Windows 10 is officially Microsoft’s fastest-growing operating system ever.
In January, Microsoft revealed that it had been installed on more than 200 million devices — a rate of adoption that blew away all of its previous operating systems, including Windows 7.
But the operating system Microsoft released in 2009 is still far more popular on a global basis: According to Net Market Share, Windows 7 powers more than half the world’s traditional PCs.
Windows 10 comes in second place, with around 13% market share.
Microsoft’s management plans to change that. The company wants Windows 10 installed on more than 1 billion devices within the next two years. In order to get there, it will look to a new group of its customers to make the switch.
Unprecedented steps fuel Windows 10’s rapid adoption
So far, Microsoft has largely relied on individual consumers to
fuel Windows 10’s growth. Last year, it took an unprecedented step, announcing that it would offer Windows 10 as a free upgrade to nearly any consumer using a Windows 7 or Windows 8-powered PC. Microsoft also updated its video game console, the Xbox One, to Windows 10.

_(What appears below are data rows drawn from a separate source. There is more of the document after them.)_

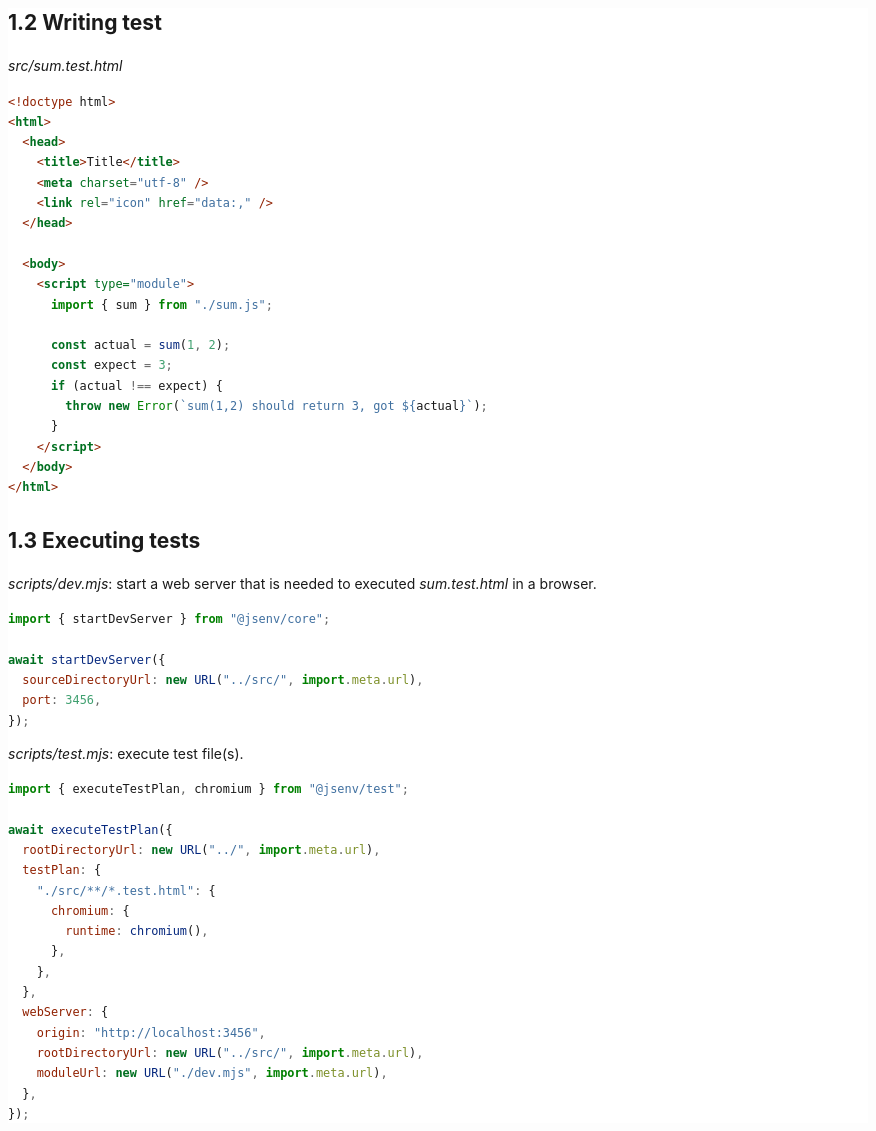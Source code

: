 ## 1.2 Writing test

_src/sum.test.html_

```html
<!doctype html>
<html>
  <head>
    <title>Title</title>
    <meta charset="utf-8" />
    <link rel="icon" href="data:," />
  </head>

  <body>
    <script type="module">
      import { sum } from "./sum.js";

      const actual = sum(1, 2);
      const expect = 3;
      if (actual !== expect) {
        throw new Error(`sum(1,2) should return 3, got ${actual}`);
      }
    </script>
  </body>
</html>
```

## 1.3 Executing tests

_scripts/dev.mjs_: start a web server that is needed to executed _sum.test.html_ in a browser.

```js
import { startDevServer } from "@jsenv/core";

await startDevServer({
  sourceDirectoryUrl: new URL("../src/", import.meta.url),
  port: 3456,
});
```

_scripts/test.mjs_: execute test file(s).

```js
import { executeTestPlan, chromium } from "@jsenv/test";

await executeTestPlan({
  rootDirectoryUrl: new URL("../", import.meta.url),
  testPlan: {
    "./src/**/*.test.html": {
      chromium: {
        runtime: chromium(),
      },
    },
  },
  webServer: {
    origin: "http://localhost:3456",
    rootDirectoryUrl: new URL("../src/", import.meta.url),
    moduleUrl: new URL("./dev.mjs", import.meta.url),
  },
});
```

The result was a massive surge in Windows 10 uptake. In previous cycles, Microsoft had charged consumers for the privilege of upgrading to its latest operating system — usually around $100 per PC. It’s hard to beat free, and on Microsoft’s earnings call back in January, CEO Satya Nadella noted that Windows 10 was growing 140% faster than Windows 7 at this point in its life cycle.
Accelerating enterprise adoption
There are still plenty of consumers Microsoft can capture in its quest to hit 1 billion Windows 10 devices, but the company is hoping to attract a different set of users going forward. Specifically, Microsoft is interested in converting its enterprise customers to Windows 10.
More and more, consumers are turning to mobile devices, such as Apple’s iPad and iPhone, which run on iOS, for their computing needs. Enterprise customers, in contrast, still overwhelmingly depend on the Windows platform. Notably, Microsoft has excluded the Enterprise versions of Windows from its free Windows 10 upgrade offer.
That makes businesses less eager to upgrade, and in general, large organizations are loathe to undertake the costly and complex process of moving from one operating system platform to another (about half the IRS’ 110,000 PCs were still running 2001’s Windows XP in 2014).
But that means that Microsoft can generate quite a lot of revenue from enterprise users if it can convince them to upgrade. Last quarter, Microsoft’s Windows OEM revenue fell 5% on an annual basis in constant currency, with OEM Pro revenue declining 6%.
On the company’s January earnings call, Nadella detailed the company’s progress in getting the enterprise to consider Windows 10 (via Thomson Reuters):
“…in November we released the first major update of Windows 10 with solutions designed to address critical business scenarios, security, manageability and ease of deployment. More than 76% of our enterprise customers are in active pilots, including organizations like Kimberly-Clark and Alaska Airlines, and 22 million enterprise and education devices are already running Windows 10. We are well-positioned to grow our commercial device footprint in the second half.”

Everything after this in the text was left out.